Dass die Mannschaft den gedämpften Erwartungen der Anhänger gerecht werden wolltte, war gleich erkennbar. Nach nur 47 Sekunden lag der Ball im Duisburger Netz. Doch Schiedsrichter René Rohde (Rostock) verweigerte dem Tor von Manuel Wintzheimer die Anerkennung. Josha Vagnoman soll vor seinem Pass im Abseits gestanden haben, als er von Fiete Arp angespielt wurde – den Fernsehbildern nach eine Fehlentscheidung.

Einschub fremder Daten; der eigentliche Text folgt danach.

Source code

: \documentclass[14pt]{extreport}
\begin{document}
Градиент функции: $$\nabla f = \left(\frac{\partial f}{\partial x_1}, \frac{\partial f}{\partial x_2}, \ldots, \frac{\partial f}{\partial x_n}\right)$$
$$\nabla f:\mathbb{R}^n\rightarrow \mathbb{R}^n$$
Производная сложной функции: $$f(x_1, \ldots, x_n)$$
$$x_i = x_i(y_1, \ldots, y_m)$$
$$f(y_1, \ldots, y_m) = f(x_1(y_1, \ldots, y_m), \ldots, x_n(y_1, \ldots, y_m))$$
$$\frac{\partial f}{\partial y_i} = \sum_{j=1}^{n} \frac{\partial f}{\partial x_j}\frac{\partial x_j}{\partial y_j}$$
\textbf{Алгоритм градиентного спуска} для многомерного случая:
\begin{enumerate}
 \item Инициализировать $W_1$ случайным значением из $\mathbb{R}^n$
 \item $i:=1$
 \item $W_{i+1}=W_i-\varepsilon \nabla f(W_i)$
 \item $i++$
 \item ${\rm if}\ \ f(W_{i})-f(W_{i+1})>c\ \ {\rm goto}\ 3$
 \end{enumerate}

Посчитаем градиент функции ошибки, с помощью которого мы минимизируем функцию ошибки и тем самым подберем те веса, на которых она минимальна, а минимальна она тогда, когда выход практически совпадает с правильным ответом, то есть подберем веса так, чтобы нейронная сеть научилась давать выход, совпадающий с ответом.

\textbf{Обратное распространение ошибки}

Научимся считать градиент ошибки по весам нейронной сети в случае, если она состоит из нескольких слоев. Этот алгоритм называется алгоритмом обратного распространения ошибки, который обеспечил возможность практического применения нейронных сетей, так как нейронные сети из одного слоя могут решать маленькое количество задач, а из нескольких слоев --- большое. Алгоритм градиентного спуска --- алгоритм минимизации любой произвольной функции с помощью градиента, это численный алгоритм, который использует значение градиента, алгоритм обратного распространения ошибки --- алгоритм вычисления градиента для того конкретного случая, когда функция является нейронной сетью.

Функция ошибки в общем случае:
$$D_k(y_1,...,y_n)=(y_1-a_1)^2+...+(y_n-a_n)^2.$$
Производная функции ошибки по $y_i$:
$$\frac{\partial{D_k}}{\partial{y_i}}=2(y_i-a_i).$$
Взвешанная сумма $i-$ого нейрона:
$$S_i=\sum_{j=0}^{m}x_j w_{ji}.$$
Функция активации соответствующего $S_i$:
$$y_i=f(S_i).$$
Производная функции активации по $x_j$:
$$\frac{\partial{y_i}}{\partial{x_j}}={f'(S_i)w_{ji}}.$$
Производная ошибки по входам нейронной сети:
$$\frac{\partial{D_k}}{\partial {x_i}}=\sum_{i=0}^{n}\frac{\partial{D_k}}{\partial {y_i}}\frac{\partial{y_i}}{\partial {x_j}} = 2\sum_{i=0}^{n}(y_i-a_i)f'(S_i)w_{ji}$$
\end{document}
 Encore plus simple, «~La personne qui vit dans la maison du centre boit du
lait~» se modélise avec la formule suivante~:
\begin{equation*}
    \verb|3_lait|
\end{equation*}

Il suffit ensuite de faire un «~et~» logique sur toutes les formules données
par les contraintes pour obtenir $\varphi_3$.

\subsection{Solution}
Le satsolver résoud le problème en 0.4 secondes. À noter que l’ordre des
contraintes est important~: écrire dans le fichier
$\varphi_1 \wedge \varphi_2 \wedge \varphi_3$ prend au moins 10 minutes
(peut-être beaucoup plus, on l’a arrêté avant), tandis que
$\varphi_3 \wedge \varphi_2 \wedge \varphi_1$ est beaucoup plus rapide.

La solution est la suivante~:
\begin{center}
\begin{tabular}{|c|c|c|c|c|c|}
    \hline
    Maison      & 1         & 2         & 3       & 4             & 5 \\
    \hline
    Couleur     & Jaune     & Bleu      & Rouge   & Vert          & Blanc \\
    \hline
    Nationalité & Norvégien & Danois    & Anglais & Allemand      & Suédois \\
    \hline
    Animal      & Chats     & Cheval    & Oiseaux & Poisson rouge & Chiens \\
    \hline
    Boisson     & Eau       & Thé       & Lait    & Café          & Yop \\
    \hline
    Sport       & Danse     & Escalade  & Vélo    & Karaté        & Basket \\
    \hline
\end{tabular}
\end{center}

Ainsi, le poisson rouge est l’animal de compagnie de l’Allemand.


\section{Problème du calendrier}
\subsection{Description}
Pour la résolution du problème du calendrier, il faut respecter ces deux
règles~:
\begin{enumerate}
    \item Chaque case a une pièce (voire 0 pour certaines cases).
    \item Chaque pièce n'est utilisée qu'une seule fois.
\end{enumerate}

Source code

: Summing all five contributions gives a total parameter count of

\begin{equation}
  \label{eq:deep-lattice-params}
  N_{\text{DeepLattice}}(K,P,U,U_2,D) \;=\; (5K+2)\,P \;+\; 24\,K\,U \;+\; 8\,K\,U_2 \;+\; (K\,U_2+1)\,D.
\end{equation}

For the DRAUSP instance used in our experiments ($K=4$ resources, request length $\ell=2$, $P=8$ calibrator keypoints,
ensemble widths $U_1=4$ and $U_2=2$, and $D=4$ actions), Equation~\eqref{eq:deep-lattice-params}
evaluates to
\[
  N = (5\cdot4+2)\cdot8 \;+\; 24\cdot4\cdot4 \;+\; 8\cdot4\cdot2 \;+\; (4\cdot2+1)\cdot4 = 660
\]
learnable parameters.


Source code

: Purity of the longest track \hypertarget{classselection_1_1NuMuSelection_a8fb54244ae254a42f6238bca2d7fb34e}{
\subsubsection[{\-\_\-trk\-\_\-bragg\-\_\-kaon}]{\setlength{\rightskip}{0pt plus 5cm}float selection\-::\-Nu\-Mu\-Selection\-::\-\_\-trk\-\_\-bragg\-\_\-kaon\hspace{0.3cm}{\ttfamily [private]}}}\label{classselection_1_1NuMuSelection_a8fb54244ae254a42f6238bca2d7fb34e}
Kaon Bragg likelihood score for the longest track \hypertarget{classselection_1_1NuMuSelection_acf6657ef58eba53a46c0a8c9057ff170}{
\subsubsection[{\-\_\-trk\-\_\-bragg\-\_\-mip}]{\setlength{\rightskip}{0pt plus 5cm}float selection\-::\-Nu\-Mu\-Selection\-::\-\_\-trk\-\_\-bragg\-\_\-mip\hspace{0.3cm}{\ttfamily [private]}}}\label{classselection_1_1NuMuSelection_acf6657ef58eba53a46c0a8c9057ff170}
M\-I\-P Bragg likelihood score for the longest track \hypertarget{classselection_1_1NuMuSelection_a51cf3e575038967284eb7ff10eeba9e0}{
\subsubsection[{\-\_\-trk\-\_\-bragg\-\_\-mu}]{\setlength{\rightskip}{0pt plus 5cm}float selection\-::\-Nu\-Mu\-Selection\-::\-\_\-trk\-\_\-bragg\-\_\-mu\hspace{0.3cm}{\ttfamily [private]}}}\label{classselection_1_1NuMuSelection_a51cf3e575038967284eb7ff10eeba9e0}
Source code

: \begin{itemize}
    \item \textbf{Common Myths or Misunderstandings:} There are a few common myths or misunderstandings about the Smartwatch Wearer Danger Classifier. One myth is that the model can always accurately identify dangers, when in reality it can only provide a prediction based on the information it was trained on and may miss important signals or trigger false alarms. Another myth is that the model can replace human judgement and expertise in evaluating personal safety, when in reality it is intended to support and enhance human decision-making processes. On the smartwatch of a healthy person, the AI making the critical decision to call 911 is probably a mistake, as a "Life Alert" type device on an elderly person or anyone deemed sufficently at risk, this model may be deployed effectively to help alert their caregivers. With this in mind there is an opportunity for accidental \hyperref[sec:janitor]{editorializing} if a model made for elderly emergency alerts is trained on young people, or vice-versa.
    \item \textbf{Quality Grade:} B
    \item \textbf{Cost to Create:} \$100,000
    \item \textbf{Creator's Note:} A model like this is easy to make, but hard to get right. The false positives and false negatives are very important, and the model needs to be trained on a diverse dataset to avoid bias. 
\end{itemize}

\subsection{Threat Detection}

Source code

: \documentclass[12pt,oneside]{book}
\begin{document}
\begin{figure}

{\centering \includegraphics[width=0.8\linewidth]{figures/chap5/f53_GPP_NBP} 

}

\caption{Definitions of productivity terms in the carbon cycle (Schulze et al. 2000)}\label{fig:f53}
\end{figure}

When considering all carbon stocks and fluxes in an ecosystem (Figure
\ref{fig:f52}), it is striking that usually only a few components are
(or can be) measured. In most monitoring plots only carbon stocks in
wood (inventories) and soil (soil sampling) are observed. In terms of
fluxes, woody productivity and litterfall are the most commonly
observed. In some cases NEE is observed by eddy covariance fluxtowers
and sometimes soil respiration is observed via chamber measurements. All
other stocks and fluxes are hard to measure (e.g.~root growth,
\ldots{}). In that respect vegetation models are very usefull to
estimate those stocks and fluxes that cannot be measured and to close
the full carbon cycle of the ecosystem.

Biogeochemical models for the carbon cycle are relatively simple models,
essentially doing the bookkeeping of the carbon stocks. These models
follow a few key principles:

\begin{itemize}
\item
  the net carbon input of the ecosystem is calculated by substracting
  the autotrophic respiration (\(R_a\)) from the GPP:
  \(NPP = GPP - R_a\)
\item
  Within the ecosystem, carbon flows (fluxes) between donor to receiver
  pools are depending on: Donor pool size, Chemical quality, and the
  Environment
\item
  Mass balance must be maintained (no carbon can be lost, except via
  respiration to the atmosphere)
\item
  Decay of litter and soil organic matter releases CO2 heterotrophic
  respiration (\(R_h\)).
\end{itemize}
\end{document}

Pech für den HSV: Der Videobeweis wird erst nächste Saison in der 2. Bundesliga eingeführt.

Lacroix besorgt die HSV-Führung, Wintzheimer erhöht

Nach 14 Minuten stand es dann doch 1:0: Nach einem Eckball von Douglas Santos stieg Innenverteidiger Léo Lacroix am höchsten und köpfte vor dem herauseilenden MSV-Torwart Daniel Mesenhöhler ein. Für den Schweizer Leihspieler Lacroix war es im möglicherweise letzten Spiel für den HSV der erste Treffer. Mit der knappen Führung verabschiedete sich der HSV in die Pause – begleitet von nur vereinzelten Pfiffen.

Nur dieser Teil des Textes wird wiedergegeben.